Given Hillary’s constant trashing of the Administration’s policies and the work being done in Iraq, her advance people get a flunking grade on setting up a lunch to be with the “troops” and other Americans in the CPA mess hall. That was not the right thing for Hillary do to.

While Sen. Clinton may have supported the war, let’s take a look at what press accounts said about her visit to Baghdad. From Sunday’s Boston Globe:

Clinton and Reed arrived in Iraq on Friday, a day after President Bush made a surprise trip to Baghdad. Clinton, who represents New York, and Reed, of Rhode Island, spent Friday with military brass and troops, occupation officials, and aid workers.

They said Friday that the costs of rebuilding Iraq should be spread among more nations.

“I’m a big believer that we ought to internationalize this, but it will take a big change in our administration’s thinking,” Clinton said. “I don’t see that it’s forthcoming.”

From the Chicago Sun-Times:

Clinton and Reed said the expense and political burden in administering Iraq would be made easier with the U.N.’s stamp of legitimacy and help in transferring power to Iraqis.

From the BBC:

Both the senators said the governance of Iraq would be made easier with greater UN involvement.

In other words, the senator was in Iraq, criticizing the performance—and competence—of the Coalition Provisional Authority, and saying the UN would do a better job. No wonder her visit was as popular among CPA staffers as Deeds indicates.

One Fine Jay, in his trackback below, has some interesting thoughts on the larger meaning of Sen. Clinton’s visit for the Democrats. I still stand by my original belief that her visits to Afghanistan and Iraq are good things; however, I think she shouldn’t be surprised to get a cold shoulder from people working for the CPA after criticizing their competence from afar. That being said, she probably deserved a little better response than that documented at Deeds. Then again, senatorial visits have rarely met with great appreciation from the military; when former senator Jim Sasser, then the chairman of the Armed Services Committee, visited RAF Fairford in Britain once, I don’t recall anyone being particularly excited he was there. (If it sounds like I’m equivocating, it’s because I am; I really don’t know what to make of the Clinton visit at this point.)

Signifying Nothing now (literally) on the map

Huzzah and kudos to The Commissar for adding Signifying Nothing to the blogosphere map. We’re lurking somewhere in the region of Chechnya, in southern Russia.

Lies, damn lies, and cheaters

The Commissar of The Politburo Diktat has uncovered praised mass perfidity by members of the “League of Liberals” blog alliance that has resulted in inflating their traffic statistics measured by SiteMeter; N.Z. Bear is, shall we say, not amused. Don’t you just love this silly “alliance” business?

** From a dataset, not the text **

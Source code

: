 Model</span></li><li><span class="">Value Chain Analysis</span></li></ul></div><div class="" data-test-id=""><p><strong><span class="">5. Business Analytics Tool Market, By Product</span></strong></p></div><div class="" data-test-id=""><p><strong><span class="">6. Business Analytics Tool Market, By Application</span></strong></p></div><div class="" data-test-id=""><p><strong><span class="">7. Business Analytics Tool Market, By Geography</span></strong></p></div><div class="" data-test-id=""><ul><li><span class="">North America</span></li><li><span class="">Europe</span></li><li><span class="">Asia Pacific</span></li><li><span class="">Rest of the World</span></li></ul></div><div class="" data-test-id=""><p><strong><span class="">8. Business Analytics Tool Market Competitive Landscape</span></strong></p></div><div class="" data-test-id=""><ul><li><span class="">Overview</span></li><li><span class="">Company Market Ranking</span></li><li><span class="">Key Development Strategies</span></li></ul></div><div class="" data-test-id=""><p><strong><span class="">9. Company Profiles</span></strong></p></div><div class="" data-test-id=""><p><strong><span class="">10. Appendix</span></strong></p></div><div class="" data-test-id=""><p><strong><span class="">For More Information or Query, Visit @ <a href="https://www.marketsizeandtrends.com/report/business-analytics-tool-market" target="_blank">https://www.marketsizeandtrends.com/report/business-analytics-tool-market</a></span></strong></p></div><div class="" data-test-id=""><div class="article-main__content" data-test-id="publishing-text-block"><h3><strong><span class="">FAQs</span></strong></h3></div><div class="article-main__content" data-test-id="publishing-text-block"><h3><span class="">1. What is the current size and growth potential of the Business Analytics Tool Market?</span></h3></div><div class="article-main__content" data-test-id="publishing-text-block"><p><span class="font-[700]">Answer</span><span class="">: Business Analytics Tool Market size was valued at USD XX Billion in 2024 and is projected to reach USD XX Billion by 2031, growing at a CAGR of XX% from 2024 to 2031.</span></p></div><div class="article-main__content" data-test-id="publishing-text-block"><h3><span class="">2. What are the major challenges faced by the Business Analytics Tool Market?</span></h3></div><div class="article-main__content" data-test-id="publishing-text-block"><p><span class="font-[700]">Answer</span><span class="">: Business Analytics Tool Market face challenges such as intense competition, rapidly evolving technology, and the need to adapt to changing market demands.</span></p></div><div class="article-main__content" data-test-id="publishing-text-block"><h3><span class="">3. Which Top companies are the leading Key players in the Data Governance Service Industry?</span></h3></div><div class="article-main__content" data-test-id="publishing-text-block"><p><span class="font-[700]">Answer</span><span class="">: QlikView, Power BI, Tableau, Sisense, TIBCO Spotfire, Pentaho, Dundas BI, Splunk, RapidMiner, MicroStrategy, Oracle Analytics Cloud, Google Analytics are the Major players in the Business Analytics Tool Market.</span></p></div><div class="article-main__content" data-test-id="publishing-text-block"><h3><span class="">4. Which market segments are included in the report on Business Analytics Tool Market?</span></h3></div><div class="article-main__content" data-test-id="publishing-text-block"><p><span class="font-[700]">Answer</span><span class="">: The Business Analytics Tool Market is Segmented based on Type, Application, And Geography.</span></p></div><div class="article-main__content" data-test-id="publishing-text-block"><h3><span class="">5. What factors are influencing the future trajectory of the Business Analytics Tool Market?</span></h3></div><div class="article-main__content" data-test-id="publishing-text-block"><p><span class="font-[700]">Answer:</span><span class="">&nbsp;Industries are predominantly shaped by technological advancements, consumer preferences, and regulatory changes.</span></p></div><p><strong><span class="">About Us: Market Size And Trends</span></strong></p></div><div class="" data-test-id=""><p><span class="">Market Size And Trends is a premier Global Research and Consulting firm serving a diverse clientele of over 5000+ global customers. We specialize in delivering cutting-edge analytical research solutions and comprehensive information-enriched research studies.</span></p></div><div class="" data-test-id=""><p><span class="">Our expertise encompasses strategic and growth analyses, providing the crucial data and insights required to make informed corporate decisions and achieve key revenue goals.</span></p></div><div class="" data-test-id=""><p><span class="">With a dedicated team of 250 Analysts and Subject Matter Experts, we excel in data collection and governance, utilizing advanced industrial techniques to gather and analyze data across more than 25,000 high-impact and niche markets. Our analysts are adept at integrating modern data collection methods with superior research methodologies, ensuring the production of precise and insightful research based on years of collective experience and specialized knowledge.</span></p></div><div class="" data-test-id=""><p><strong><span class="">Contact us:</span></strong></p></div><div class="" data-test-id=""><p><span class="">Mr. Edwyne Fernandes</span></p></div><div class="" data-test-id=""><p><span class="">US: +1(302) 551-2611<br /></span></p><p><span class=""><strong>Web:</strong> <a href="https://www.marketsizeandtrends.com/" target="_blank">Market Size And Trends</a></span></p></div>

Saturday, 29 November 2003

Your I-22 update

Upcoming in Monday’s Memphis Business Journal is this piece by Jane Aldinger on the current state of plans to designate the U.S. 78 corridor from Memphis to Birmingham as “Interstate 22.” My (slightly out-of-date) pages on the topic are here.

There is one minor mistake in the article: the Transportation/Treasury appropriations have been rolled into the planned “Omnibus” bill for final passage, due to some post-conference quibbling over some provisions relating to outsourcing provisions that were in the original conference report.